YARGITAY KARARI
DAİRE : 15. Ceza Dairesi
ESAS NO : 2013/5726
KARAR NO : 2014/18474
KARAR TARİHİ : 10.11.2014
Tebliğname No : 11 – 2011/102379
MAHKEMESİ : İstanbul 9. Asliye Ceza Mahkemesi
TARİHİ : 01/12/2010
NUMARASI : 2009/974 (E) ve 2010/673 (K)
SUÇ : Dolandırıcılık
Dosya incelenerek gereği düşünüldü;
Dolandırıcılık suçunun oluşabilmesi için; failin bir kimseyi, kandırabilecek nitelikte hileli davranışlarla hataya düşürüp, onun veya başkasının zararına, kendisine veya başkasına yarar sağlaması gerekmektedir.
Hile nitelikli bir yalandır. Fail tarafından yapılan hileli davranış belli oranda ağır, yoğun ve ustaca olmalı, sergileniş açısından mağdurun inceleme olanağını ortadan kaldıracak nitelikte bir takım hareketler olmalıdır. Kullanılan hileli davranışlarla mağdur yanılgıya düşürülmeli ve bu yanıltma sonucu yalanlara inanan mağdur tarafından sanık veya bir başkasına haksız çıkar sağlanmalıdır.

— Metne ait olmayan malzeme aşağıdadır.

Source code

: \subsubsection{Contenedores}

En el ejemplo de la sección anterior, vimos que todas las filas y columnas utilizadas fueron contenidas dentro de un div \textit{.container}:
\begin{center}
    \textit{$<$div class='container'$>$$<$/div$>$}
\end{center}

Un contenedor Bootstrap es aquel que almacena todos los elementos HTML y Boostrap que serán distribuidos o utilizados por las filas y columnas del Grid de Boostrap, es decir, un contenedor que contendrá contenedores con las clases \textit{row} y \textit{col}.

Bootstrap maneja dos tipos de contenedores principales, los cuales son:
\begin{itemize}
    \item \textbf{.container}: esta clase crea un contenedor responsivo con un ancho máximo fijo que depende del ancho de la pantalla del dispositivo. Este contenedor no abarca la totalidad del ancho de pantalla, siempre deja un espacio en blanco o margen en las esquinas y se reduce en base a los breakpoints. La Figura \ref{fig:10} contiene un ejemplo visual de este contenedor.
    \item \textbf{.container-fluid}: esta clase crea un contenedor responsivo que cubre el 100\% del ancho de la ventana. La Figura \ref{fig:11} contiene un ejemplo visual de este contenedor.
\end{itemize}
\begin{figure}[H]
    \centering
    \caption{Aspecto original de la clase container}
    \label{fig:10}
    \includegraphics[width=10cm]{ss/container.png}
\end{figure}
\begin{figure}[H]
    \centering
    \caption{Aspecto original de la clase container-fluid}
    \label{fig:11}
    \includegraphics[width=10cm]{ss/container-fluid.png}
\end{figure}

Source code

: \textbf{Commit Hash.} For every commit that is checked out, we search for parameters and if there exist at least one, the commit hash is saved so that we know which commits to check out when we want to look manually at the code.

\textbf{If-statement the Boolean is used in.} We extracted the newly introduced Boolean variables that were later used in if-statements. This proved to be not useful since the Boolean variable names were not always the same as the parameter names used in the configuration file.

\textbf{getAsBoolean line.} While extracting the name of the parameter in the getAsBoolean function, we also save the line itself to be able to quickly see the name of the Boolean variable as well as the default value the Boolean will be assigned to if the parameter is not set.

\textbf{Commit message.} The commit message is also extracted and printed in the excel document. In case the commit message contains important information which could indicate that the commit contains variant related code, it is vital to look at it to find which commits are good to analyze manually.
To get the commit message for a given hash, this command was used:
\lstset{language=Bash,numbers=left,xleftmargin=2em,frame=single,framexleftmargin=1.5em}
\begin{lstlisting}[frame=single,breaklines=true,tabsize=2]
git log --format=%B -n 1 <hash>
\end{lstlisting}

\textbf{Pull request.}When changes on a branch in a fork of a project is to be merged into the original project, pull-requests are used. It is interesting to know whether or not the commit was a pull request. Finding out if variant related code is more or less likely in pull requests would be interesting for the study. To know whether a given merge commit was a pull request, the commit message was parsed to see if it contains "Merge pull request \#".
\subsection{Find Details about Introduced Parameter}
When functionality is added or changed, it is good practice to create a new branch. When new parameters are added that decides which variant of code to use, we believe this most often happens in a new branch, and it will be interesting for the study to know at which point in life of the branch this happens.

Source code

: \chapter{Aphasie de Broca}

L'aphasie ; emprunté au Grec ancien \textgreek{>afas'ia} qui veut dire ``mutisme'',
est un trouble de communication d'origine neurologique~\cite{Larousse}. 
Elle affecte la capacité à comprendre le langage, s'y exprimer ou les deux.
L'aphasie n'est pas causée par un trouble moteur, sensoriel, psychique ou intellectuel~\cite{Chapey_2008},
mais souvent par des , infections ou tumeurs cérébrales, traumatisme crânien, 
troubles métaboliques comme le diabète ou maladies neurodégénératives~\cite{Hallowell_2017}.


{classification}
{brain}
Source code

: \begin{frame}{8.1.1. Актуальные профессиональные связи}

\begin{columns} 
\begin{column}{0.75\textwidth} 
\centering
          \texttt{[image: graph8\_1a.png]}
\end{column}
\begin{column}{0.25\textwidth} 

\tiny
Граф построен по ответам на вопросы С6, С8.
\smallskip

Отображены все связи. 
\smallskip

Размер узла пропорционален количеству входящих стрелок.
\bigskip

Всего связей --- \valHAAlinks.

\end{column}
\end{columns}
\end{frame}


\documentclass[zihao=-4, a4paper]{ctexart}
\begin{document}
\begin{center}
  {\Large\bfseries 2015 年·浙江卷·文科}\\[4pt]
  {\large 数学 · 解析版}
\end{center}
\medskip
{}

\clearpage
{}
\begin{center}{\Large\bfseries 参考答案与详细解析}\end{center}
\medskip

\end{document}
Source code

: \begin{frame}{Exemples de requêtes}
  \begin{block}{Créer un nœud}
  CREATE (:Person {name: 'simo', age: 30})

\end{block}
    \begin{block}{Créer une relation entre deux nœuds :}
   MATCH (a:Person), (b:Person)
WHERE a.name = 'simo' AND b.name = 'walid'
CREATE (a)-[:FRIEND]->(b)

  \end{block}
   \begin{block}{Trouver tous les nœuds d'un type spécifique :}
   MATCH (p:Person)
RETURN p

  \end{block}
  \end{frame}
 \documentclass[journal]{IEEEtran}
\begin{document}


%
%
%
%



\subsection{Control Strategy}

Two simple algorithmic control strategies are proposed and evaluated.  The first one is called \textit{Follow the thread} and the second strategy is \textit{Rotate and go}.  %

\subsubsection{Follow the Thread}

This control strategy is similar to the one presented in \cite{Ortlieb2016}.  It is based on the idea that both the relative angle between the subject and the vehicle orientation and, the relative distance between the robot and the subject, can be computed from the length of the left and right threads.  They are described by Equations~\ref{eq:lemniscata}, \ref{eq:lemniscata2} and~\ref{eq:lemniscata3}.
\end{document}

Hilenin kandırıcı nitelikte olup olmadığı olaysal olarak değerlendirilmeli, olayın özelliği, mağdurun durumu, fiille olan ilişkisi, kullanılan hilenin şekli, kullanılmışsa gizlenen veya değiştirilen belgenin nitelikleri ayrı ayrı nazara alınmalıdır.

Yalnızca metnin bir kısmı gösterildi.